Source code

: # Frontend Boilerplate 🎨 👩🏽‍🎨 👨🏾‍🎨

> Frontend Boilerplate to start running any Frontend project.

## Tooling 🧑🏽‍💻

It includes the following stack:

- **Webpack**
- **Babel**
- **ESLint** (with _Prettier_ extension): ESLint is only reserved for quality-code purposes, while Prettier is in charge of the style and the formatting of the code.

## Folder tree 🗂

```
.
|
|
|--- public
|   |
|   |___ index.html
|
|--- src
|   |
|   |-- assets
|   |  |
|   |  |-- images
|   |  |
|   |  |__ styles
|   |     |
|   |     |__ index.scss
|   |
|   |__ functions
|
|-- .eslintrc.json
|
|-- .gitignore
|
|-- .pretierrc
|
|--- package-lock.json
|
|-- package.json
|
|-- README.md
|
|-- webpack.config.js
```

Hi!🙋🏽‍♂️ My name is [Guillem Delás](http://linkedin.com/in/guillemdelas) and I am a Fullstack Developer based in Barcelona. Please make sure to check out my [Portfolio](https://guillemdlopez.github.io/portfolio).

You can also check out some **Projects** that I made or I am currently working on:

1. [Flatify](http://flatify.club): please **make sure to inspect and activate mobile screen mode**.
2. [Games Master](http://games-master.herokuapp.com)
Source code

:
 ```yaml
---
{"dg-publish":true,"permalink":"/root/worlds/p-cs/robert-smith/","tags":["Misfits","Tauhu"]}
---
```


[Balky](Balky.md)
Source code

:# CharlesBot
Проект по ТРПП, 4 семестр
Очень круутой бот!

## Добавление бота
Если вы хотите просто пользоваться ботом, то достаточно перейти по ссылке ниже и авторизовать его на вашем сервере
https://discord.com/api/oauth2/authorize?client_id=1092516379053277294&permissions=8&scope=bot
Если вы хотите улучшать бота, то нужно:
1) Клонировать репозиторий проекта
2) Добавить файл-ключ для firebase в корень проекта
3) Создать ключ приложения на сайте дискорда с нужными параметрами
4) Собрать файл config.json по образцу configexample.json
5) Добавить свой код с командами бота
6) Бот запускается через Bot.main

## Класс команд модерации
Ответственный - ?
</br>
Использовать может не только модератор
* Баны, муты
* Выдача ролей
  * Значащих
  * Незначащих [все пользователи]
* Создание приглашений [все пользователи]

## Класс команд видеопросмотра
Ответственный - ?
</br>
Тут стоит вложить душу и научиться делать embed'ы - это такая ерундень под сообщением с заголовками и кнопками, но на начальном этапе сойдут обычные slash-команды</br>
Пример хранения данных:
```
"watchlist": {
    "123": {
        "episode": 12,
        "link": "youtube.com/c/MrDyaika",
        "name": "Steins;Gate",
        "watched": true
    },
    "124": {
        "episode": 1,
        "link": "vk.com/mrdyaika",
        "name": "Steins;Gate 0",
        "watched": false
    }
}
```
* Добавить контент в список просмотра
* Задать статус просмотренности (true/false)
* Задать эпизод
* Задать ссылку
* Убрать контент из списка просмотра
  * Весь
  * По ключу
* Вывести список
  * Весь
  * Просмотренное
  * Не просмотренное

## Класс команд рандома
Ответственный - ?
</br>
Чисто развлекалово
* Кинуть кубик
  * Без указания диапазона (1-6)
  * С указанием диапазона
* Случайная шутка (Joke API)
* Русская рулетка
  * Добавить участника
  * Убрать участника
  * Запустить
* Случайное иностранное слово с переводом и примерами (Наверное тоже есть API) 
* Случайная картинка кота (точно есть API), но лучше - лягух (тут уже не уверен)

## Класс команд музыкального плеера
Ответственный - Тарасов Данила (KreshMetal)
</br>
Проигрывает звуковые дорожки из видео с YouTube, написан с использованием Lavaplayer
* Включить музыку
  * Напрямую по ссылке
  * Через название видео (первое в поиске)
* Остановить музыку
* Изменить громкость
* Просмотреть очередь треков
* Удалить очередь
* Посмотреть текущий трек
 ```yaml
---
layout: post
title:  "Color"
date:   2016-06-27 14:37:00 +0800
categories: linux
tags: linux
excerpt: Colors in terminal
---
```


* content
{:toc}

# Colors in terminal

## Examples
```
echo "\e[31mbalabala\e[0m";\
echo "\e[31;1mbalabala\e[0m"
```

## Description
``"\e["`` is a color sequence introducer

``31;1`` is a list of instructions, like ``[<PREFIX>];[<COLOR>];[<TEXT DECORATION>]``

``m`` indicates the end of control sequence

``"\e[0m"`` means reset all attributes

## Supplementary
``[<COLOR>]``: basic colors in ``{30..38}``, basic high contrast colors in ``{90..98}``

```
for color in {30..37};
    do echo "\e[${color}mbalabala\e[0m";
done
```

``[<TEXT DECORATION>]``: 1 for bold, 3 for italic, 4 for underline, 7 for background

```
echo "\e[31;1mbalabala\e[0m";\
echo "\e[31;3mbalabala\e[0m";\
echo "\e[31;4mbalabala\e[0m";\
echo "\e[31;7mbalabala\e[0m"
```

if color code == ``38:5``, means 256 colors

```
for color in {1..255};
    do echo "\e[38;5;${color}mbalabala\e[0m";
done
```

* * * * * * * * *

__EXERCISE OBJECTIVE__:
Repeat every entry above exactly, leaving nothing out.

__ANSWER SECTION__:
Source code

: # Frontend Boilerplate 🎨 👩🏽‍🎨 👨🏾‍🎨

> Frontend Boilerplate to start running any Frontend project.

## Tooling 🧑🏽‍💻

It includes the following stack:

- **Webpack**
- **Babel**
- **ESLint** (with _Prettier_ extension): ESLint is only reserved for quality-code purposes, while Prettier is in charge of the style and the formatting of the code.

## Folder tree 🗂

```
.
|
|
|--- public
|   |
|   |___ index.html
|
|--- src
|   |
|   |-- assets
|   |  |
|   |  |-- images
|   |  |
|   |  |__ styles
|   |     |
|   |     |__ index.scss
|   |
|   |__ functions
|
|-- .eslintrc.json
|
|-- .gitignore
|
|-- .pretierrc
|
|--- package-lock.json
|
|-- package.json
|
|-- README.md
|
|-- webpack.config.js
```

Hi!🙋🏽‍♂️ My name is [Guillem Delás](http://linkedin.com/in/guillemdelas) and I am a Fullstack Developer based in Barcelona. Please make sure to check out my [Portfolio](https://guillemdlopez.github.io/portfolio).

You can also check out some **Projects** that I made or I am currently working on:

1. [Flatify](http://flatify.club): please **make sure to inspect and activate mobile screen mode**.
2. [Games Master](http://games-master.herokuapp.com)
Source code

:
 ```yaml
---
{"dg-publish":true,"permalink":"/root/worlds/p-cs/robert-smith/","tags":["Misfits","Tauhu"]}
---
```


[Balky](Balky.md)
Source code

:# CharlesBot
Проект по ТРПП, 4 семестр
Очень круутой бот!

## Добавление бота
Если вы хотите просто пользоваться ботом, то достаточно перейти по ссылке ниже и авторизовать его на вашем сервере
https://discord.com/api/oauth2/authorize?client_id=1092516379053277294&permissions=8&scope=bot
Если вы хотите улучшать бота, то нужно:
1) Клонировать репозиторий проекта
2) Добавить файл-ключ для firebase в корень проекта
3) Создать ключ приложения на сайте дискорда с нужными параметрами
4) Собрать файл config.json по образцу configexample.json
5) Добавить свой код с командами бота
6) Бот запускается через Bot.main

## Класс команд модерации
Ответственный - ?
</br>
Использовать может не только модератор
* Баны, муты
* Выдача ролей
  * Значащих
  * Незначащих [все пользователи]
* Создание приглашений [все пользователи]

## Класс команд видеопросмотра
Ответственный - ?
</br>
Тут стоит вложить душу и научиться делать embed'ы - это такая ерундень под сообщением с заголовками и кнопками, но на начальном этапе сойдут обычные slash-команды</br>
Пример хранения данных:
```
"watchlist": {
    "123": {
        "episode": 12,
        "link": "youtube.com/c/MrDyaika",
        "name": "Steins;Gate",
        "watched": true
    },
    "124": {
        "episode": 1,
        "link": "vk.com/mrdyaika",
        "name": "Steins;Gate 0",
        "watched": false
    }
}
```
* Добавить контент в список просмотра
* Задать статус просмотренности (true/false)
* Задать эпизод
* Задать ссылку
* Убрать контент из списка просмотра
  * Весь
  * По ключу
* Вывести список
  * Весь
  * Просмотренное
  * Не просмотренное

## Класс команд рандома
Ответственный - ?
</br>
Чисто развлекалово
* Кинуть кубик
  * Без указания диапазона (1-6)
  * С указанием диапазона
* Случайная шутка (Joke API)
* Русская рулетка
  * Добавить участника
  * Убрать участника
  * Запустить
* Случайное иностранное слово с переводом и примерами (Наверное тоже есть API) 
* Случайная картинка кота (точно есть API), но лучше - лягух (тут уже не уверен)

## Класс команд музыкального плеера
Ответственный - Тарасов Данила (KreshMetal)
</br>
Проигрывает звуковые дорожки из видео с YouTube, написан с использованием Lavaplayer
* Включить музыку
  * Напрямую по ссылке
  * Через название видео (первое в поиске)
* Остановить музыку
* Изменить громкость
* Просмотреть очередь треков
* Удалить очередь
* Посмотреть текущий трек
 ```yaml
---
layout: post
title:  "Color"
date:   2016-06-27 14:37:00 +0800
categories: linux
tags: linux
excerpt: Colors in terminal
---
```


* content
{:toc}

# Colors in terminal

## Examples
```
echo "\e[31mbalabala\e[0m";\
echo "\e[31;1mbalabala\e[0m"
```

## Description
``"\e["`` is a color sequence introducer

``31;1`` is a list of instructions, like ``[<PREFIX>];[<COLOR>];[<TEXT DECORATION>]``

``m`` indicates the end of control sequence

``"\e[0m"`` means reset all attributes

## Supplementary
``[<COLOR>]``: basic colors in ``{30..38}``, basic high contrast colors in ``{90..98}``

```
for color in {30..37};
    do echo "\e[${color}mbalabala\e[0m";
done
```

``[<TEXT DECORATION>]``: 1 for bold, 3 for italic, 4 for underline, 7 for background

```
echo "\e[31;1mbalabala\e[0m";\
echo "\e[31;3mbalabala\e[0m";\
echo "\e[31;4mbalabala\e[0m";\
echo "\e[31;7mbalabala\e[0m"
```

if color code == ``38:5``, means 256 colors

```
for color in {1..255};
    do echo "\e[38;5;${color}mbalabala\e[0m";
done
```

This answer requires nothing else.